EXERCISE BRIEF:
Each line of the data below holding the word "مضرب" must be copied.

### DATA LISTING

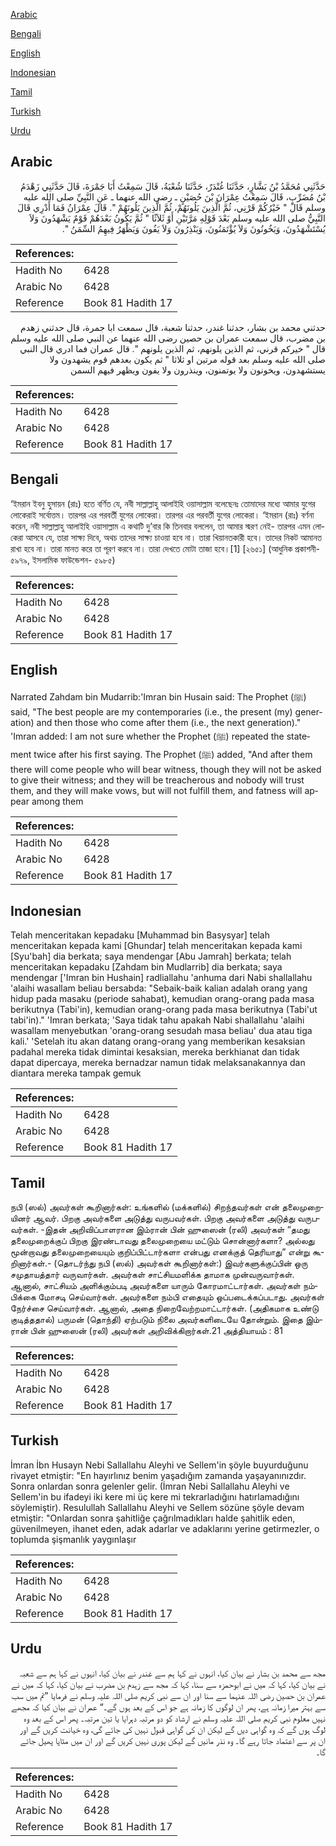 [Arabic](#arabic)

[Bengali](#bengali)

[English](#english)

[Indonesian](#indonesian)

[Tamil](#tamil)

[Turkish](#turkish)

[Urdu](#urdu)

## Arabic


<div dir="rtl" lang="ar" style={{fontSize:'larger',backgroundColor:'#f8f9fa',padding:20}}>
حَدَّثَنِي مُحَمَّدُ بْنُ بَشَّارٍ، حَدَّثَنَا غُنْدَرٌ، حَدَّثَنَا شُعْبَةُ، قَالَ سَمِعْتُ أَبَا جَمْرَةَ، قَالَ حَدَّثَنِي زَهْدَمُ بْنُ مُضَرِّبٍ، قَالَ سَمِعْتُ عِمْرَانَ بْنَ حُصَيْنٍ ـ رضى الله عنهما ـ عَنِ النَّبِيِّ صلى الله عليه وسلم قَالَ ‏"‏ خَيْرُكُمْ قَرْنِي، ثُمَّ الَّذِينَ يَلُونَهُمْ، ثُمَّ الَّذِينَ يَلُونَهُمْ ‏"‏‏.‏ قَالَ عِمْرَانُ فَمَا أَدْرِي قَالَ النَّبِيُّ صلى الله عليه وسلم بَعْدَ قَوْلِهِ مَرَّتَيْنِ أَوْ ثَلاَثًا ‏"‏ ثُمَّ يَكُونُ بَعْدَهُمْ قَوْمٌ يَشْهَدُونَ وَلاَ يُسْتَشْهَدُونَ، وَيَخُونُونَ وَلاَ يُؤْتَمَنُونَ، وَيَنْذِرُونَ وَلاَ يَفُونَ وَيَظْهَرُ فِيهِمُ السِّمَنُ ‏"‏‏.‏
</div>
<div style={{backgroundColor:'#f8f9fa',padding:20, marginBottom: 10}}><table> <thead> <tr> <th>References:</th> <th></th> </tr> </thead> <tbody><tr><td>Hadith No</td><td>6428</td></tr><tr><td>Arabic No</td><td>6428</td></tr><tr><td>Reference</td><td>Book 81 Hadith 17</td></tr></tbody></table></div>


<div dir="rtl" lang="ar" style={{fontSize:'larger',backgroundColor:'#f8f9fa',padding:20}}>
حدثني محمد بن بشار، حدثنا غندر، حدثنا شعبة، قال سمعت ابا جمرة، قال حدثني زهدم بن مضرب، قال سمعت عمران بن حصين رضى الله عنهما عن النبي صلى الله عليه وسلم قال " خيركم قرني، ثم الذين يلونهم، ثم الذين يلونهم ". قال عمران فما ادري قال النبي صلى الله عليه وسلم بعد قوله مرتين او ثلاثا " ثم يكون بعدهم قوم يشهدون ولا يستشهدون، ويخونون ولا يوتمنون، وينذرون ولا يفون ويظهر فيهم السمن
</div>
<div style={{backgroundColor:'#f8f9fa',padding:20, marginBottom: 10}}><table> <thead> <tr> <th>References:</th> <th></th> </tr> </thead> <tbody><tr><td>Hadith No</td><td>6428</td></tr><tr><td>Arabic No</td><td>6428</td></tr><tr><td>Reference</td><td>Book 81 Hadith 17</td></tr></tbody></table></div>

## Bengali


<div dir="ltr" lang="bn" style={{fontSize:'larger',backgroundColor:'#f8f9fa',padding:20}}>
‘ইমরান ইবনু হুসায়ন (রাঃ) হতে বর্ণিত যে, নবী সাল্লাল্লাহু আলাইহি ওয়াসাল্লাম বলেছেনঃ তোমাদের মধ্যে আমার যুগের লোকেরাই সর্বোত্তম। তারপর এর পরবর্তী যুগের লোকেরা। তারপর এর পরবর্তী যুগের লোকেরা। ‘ইমরান (রাঃ) বর্ণনা করেন, নবী সাল্লাল্লাহু আলাইহি ওয়াসাল্লাম এ কথাটি দু’বার কি তিনবার বললেন, তা আমার স্মরণ নেই- তারপর এমন লোকেরা আসবে যে, তারা সাক্ষ্য দিবে, অথচ তাদের সাক্ষ্য চাওয়া হবে না। তারা খিয়ানতকারী হবে। তাদের নিকট আমানত রাখা হবে না। তারা মানত করে তা পূরণ করবে না। তারা দেখতে মোটা তাজা হবে।[1] [২৬৫১] (আধুনিক প্রকাশনী- ৫৯৭৯, ইসলামিক ফাউন্ডেশন- ৫৯৮৫)
</div>
<div style={{backgroundColor:'#f8f9fa',padding:20, marginBottom: 10}}><table> <thead> <tr> <th>References:</th> <th></th> </tr> </thead> <tbody><tr><td>Hadith No</td><td>6428</td></tr><tr><td>Arabic No</td><td>6428</td></tr><tr><td>Reference</td><td>Book 81 Hadith 17</td></tr></tbody></table></div>

## English


<div dir="ltr" lang="en" style={{fontSize:'larger',backgroundColor:'#f8f9fa',padding:20}}>
Narrated Zahdam bin Mudarrib:'Imran bin Husain said: The Prophet (ﷺ) said, "The best people are my contemporaries (i.e., the present (my) generation) and then those who come after them (i.e., the next generation)." 'Imran added: I am not sure whether the Prophet (ﷺ) repeated the statement twice after his first saying. The Prophet (ﷺ) added, "And after them there will come people who will bear witness, though they will not be asked to give their witness; and they will be treacherous and nobody will trust them, and they will make vows, but will not fulfill them, and fatness will appear among them
</div>
<div style={{backgroundColor:'#f8f9fa',padding:20, marginBottom: 10}}><table> <thead> <tr> <th>References:</th> <th></th> </tr> </thead> <tbody><tr><td>Hadith No</td><td>6428</td></tr><tr><td>Arabic No</td><td>6428</td></tr><tr><td>Reference</td><td>Book 81 Hadith 17</td></tr></tbody></table></div>

## Indonesian


<div dir="ltr" lang="id" style={{fontSize:'larger',backgroundColor:'#f8f9fa',padding:20}}>
Telah menceritakan kepadaku [Muhammad bin Basysyar] telah menceritakan kepada kami [Ghundar] telah menceritakan kepada kami [Syu'bah] dia berkata; saya mendengar [Abu Jamrah] berkata; telah menceritakan kepadaku [Zahdam bin Mudlarrib] dia berkata; saya mendengar ['Imran bin Hushain] radliallahu 'anhuma dari Nabi shallallahu 'alaihi wasallam beliau bersabda: "Sebaik-baik kalian adalah orang yang hidup pada masaku (periode sahabat), kemudian orang-orang pada masa berikutnya (Tabi'in), kemudian orang-orang pada masa berikutnya (Tabi'ut tabi'in)." 'Imran berkata; 'Saya tidak tahu apakah Nabi shallallahu 'alaihi wasallam menyebutkan 'orang-orang sesudah masa beliau' dua atau tiga kali.' 'Setelah itu akan datang orang-orang yang memberikan kesaksian padahal mereka tidak dimintai kesaksian, mereka berkhianat dan tidak dapat dipercaya, mereka bernadzar namun tidak meIaksanakannya dan diantara mereka tampak gemuk
</div>
<div style={{backgroundColor:'#f8f9fa',padding:20, marginBottom: 10}}><table> <thead> <tr> <th>References:</th> <th></th> </tr> </thead> <tbody><tr><td>Hadith No</td><td>6428</td></tr><tr><td>Arabic No</td><td>6428</td></tr><tr><td>Reference</td><td>Book 81 Hadith 17</td></tr></tbody></table></div>

## Tamil


<div dir="ltr" lang="ta" style={{fontSize:'larger',backgroundColor:'#f8f9fa',padding:20}}>
நபி (ஸல்) அவர்கள் கூறினார்கள்: உங்களில் (மக்களில்) சிறந்தவர்கள் என் தலைமுறையினர் ஆவர். பிறகு அவர்களை அடுத்து வருபவர்கள். பிறகு அவர்களை அடுத்து வருபவர்கள். -இதன் அறிவிப்பாளரான இம்ரான் பின் ஹுஸைன் (ரலி) அவர்கள் “தமது தலைமுறைக்குப் பிறகு இரண்டாவது தலைமுறையை மட்டும் சொன்னார்களா? அல்லது மூன்றாவது தலைமுறையையும் குறிப்பிட்டார்களா என்பது எனக்குத் தெரியாது” என்று கூறினார்கள்.- (தொடர்ந்து நபி (ஸல்) அவர்கள் கூறினார்கள்:) இவர்களுக்குப்பின் ஒரு சமுதாயத்தார் வருவார்கள். அவர்கள் சாட்சியமளிக்க தாமாக முன்வருவார்கள். ஆனால், சாட்சியம் அளிக்கும்படி அவர்களை யாரும் கோரமாட்டார்கள். அவர்கள் நம்பிக்கை மோசடி செய்வார்கள். அவர்களை நம்பி எதையும் ஒப்படைக்கப்படாது. அவர்கள் நேர்ச்சை செய்வார்கள். ஆனால், அதை நிறைவேற்றமாட்டார்கள். (அதிகமாக உண்டு குடித்ததால்) பருமன் (தொந்தி) ஏற்படும் நிலை அவர்களிடையே தோன்றும். இதை இம்ரான் பின் ஹுஸைன் (ரலி) அவர்கள் அறிவிக்கிறார்கள்.21 அத்தியாயம் : 81
</div>
<div style={{backgroundColor:'#f8f9fa',padding:20, marginBottom: 10}}><table> <thead> <tr> <th>References:</th> <th></th> </tr> </thead> <tbody><tr><td>Hadith No</td><td>6428</td></tr><tr><td>Arabic No</td><td>6428</td></tr><tr><td>Reference</td><td>Book 81 Hadith 17</td></tr></tbody></table></div>

## Turkish


<div dir="ltr" lang="tr" style={{fontSize:'larger',backgroundColor:'#f8f9fa',padding:20}}>
İmran İbn Husayn Nebi Sallallahu Aleyhi ve Sellem'in şöyle buyurduğunu rivayet etmiştir: "En hayırlınız benim yaşadığım zamanda yaşayanınızdır. Sonra onlardan sonra gelenler gelir. (İmran Nebi Sallallahu Aleyhi ve Sellem'in bu ifadeyi iki kere mi üç kere mi tekrarladığını hatırlamadığını söylemiştir). Resulullah Sallallahu Aleyhi ve Sellem sözüne şöyle devam etmiştir: "Onlardan sonra şahitliğe çağrılmadıkları halde şahitlik eden, güvenilmeyen, ihanet eden, adak adarlar ve adaklarını yerine getirmezler, o toplumda şişmanlık yaygınlaşır
</div>
<div style={{backgroundColor:'#f8f9fa',padding:20, marginBottom: 10}}><table> <thead> <tr> <th>References:</th> <th></th> </tr> </thead> <tbody><tr><td>Hadith No</td><td>6428</td></tr><tr><td>Arabic No</td><td>6428</td></tr><tr><td>Reference</td><td>Book 81 Hadith 17</td></tr></tbody></table></div>

## Urdu


<div dir="rtl" lang="ur" style={{fontSize:'larger',backgroundColor:'#f8f9fa',padding:20}}>
مجھ سے محمد بن بشار نے بیان کیا، انہوں نے کہا ہم سے غندر نے بیان کیا، انہوں نے کہا ہم سے شعبہ نے بیان کیا، کہا کہ میں نے ابوحمزہ سے سنا، کہا کہ مجھ سے زہدم بن مضرب نے بیان کیا، کہا کہ میں نے عمران بن حصین رضی اللہ عنہما سے سنا اور ان سے نبی کریم صلی اللہ علیہ وسلم نے فرمایا ”تم میں سب سے بہتر میرا زمانہ ہے، پھر ان لوگوں کا زمانہ ہے جو اس کے بعد ہوں گے۔“ عمران نے بیان کیا کہ مجھے نہیں معلوم نبی کریم صلی اللہ علیہ وسلم نے ارشاد کو دو مرتبہ دہرایا یا تین مرتبہ۔ پھر اس کے بعد وہ لوگ ہوں گے کہ وہ گواہی دیں گے لیکن ان کی گواہی قبول نہیں کی جائے گی، وہ خیانت کریں گے اور ان پر سے اعتماد جاتا رہے گا۔ وہ نذر مانیں گے لیکن پوری نہیں کریں گے اور ان میں مٹاپا پھیل جائے گا۔
</div>
<div style={{backgroundColor:'#f8f9fa',padding:20, marginBottom: 10}}><table> <thead> <tr> <th>References:</th> <th></th> </tr> </thead> <tbody><tr><td>Hadith No</td><td>6428</td></tr><tr><td>Arabic No</td><td>6428</td></tr><tr><td>Reference</td><td>Book 81 Hadith 17</td></tr></tbody></table></div>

######

OUTPUT OF THE EXERCISE:
حدثني محمد بن بشار، حدثنا غندر، حدثنا شعبة، قال سمعت ابا جمرة، قال حدثني زهدم بن مضرب، قال سمعت عمران بن حصين رضى الله عنهما عن النبي صلى الله عليه وسلم قال " خيركم قرني، ثم الذين يلونهم، ثم الذين يلونهم ". قال عمران فما ادري قال النبي صلى الله عليه وسلم بعد قوله مرتين او ثلاثا " ثم يكون بعدهم قوم يشهدون ولا يستشهدون، ويخونون ولا يوتمنون، وينذرون ولا يفون ويظهر فيهم السمن
مجھ سے محمد بن بشار نے بیان کیا، انہوں نے کہا ہم سے غندر نے بیان کیا، انہوں نے کہا ہم سے شعبہ نے بیان کیا، کہا کہ میں نے ابوحمزہ سے سنا، کہا کہ مجھ سے زہدم بن مضرب نے بیان کیا، کہا کہ میں نے عمران بن حصین رضی اللہ عنہما سے سنا اور ان سے نبی کریم صلی اللہ علیہ وسلم نے فرمایا ”تم میں سب سے بہتر میرا زمانہ ہے، پھر ان لوگوں کا زمانہ ہے جو اس کے بعد ہوں گے۔“ عمران نے بیان کیا کہ مجھے نہیں معلوم نبی کریم صلی اللہ علیہ وسلم نے ارشاد کو دو مرتبہ دہرایا یا تین مرتبہ۔ پھر اس کے بعد وہ لوگ ہوں گے کہ وہ گواہی دیں گے لیکن ان کی گواہی قبول نہیں کی جائے گی، وہ خیانت کریں گے اور ان پر سے اعتماد جاتا رہے گا۔ وہ نذر مانیں گے لیکن پوری نہیں کریں گے اور ان میں مٹاپا پھیل جائے گا۔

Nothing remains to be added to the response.